Agora que meus filhos já cresceram e volto meu olhar para o passado percebo que não padeci no paraíso, eu aproveitei o paraíso de ser mãe, e aproveitei e aproveito cada segundo desse carinho incondicional. Depois desta experiência fantástica, fui apresentada a um outro tipo de amor, o amor pelo príncipe encantado que já acreditava não mais existir, me deparei com o amor confiança, com o amor companheirismo, com o amor entrega, com o amor amizade, com o amor troca, dedicação, com o amor amante, me deparei com o homem da minha vida.

Hoje ele envelhece ao meu lado, dorme e acorda comigo, sei seus detalhes, manias, sei como ele completará a frase, e sinto o mesmo olhar encantado com que ele me esperava no altar à 50 anos todos os dias...

AQUELA QUE DESPOJA

“Parecia o caminho mais longo.

Árduo?

Não!

Difícil?

Sim!

A sensação era de entrar naquela montanha russa mais esperada do parque, porém de olhos vendados. Minhas pernas tremiam, mas me direcionavam com objetividade. Meu estômago afundava, despencava velozmente feito elevador. As lágrimas rolavam naturalmente, mas havia certeza naquele brilho úmido que reluzia de meus olhos. Meus lábios delicadamente maquiados apresentavam uma tensão que exigia um beijo daquele que me esperava no altar.

É, eu estava casando.

Entrando para mais uma etapa que eu tanto sonhava e tanto temia. Estava deixando de ser filha, de ser namorada, de ser só, de ser apenas eu e meus filhos, deixando de fazer e acontecer apenas para mim. Estávamos prestes a ser um casal, a dar uma figura masculina aos meus filhos (que responsabilidade!). Prestes a ser ele em mim, e ser eu nele. Estava prestes a assumir a responsabilidade de prometer fazê-lo feliz para toda eternidade. Estava confiando plenamente meu coração aos cuidados dele.

Munida de véu, grinalda, paixão, esperança, amor, confiança, expectativas e empunhando um belo buque de lírios da paz, entrei certa de que me tornava a mulher esposa que por mais que prezasse sua individualidade me tornava a mulher com coragem de dedicar uma parte de minha força, energia ao homem que realmente amava.

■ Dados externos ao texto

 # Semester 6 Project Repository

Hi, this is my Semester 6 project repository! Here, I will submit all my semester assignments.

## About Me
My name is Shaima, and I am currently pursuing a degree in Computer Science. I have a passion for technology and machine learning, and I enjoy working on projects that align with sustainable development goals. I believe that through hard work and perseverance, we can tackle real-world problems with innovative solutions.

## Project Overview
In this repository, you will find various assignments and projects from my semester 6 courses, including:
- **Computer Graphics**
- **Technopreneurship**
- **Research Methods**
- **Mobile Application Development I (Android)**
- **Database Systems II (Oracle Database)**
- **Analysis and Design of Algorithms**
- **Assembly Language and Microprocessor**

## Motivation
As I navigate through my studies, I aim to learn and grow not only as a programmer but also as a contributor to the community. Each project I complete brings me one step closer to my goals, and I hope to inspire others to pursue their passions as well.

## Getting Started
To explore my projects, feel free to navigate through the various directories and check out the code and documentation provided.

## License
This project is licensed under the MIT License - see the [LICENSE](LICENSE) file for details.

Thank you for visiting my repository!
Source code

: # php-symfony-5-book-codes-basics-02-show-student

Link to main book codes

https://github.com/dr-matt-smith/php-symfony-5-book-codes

Estes foram alguns dos detalhes das etapas do meu desabrochar, foram um pouco do como me tornei mulher a cada fase de minha vida. Foram palavras sinceras que espero que confortem as “Macabéias” dando lhes esperança de um dia se assumirem mulher. E espero que estimulem aquelas que já trilham este caminho, peço continuem, não a nada melhor do que ter certeza do que se é, e do se pode tornar a ser.

Hoje sou uma senhora casada, mas fui uma menina, uma adolescente rebelde, uma jovem estudiosa, mãe solteira, e uma noiva apaixonada. Não sei se fiz tudo certo, mas não me arrependo do que fiz, e nem do que deveria ter feito. Acredito que fica uma certeza, me tornei MULHER a cada minuto bem vivido de minha vida!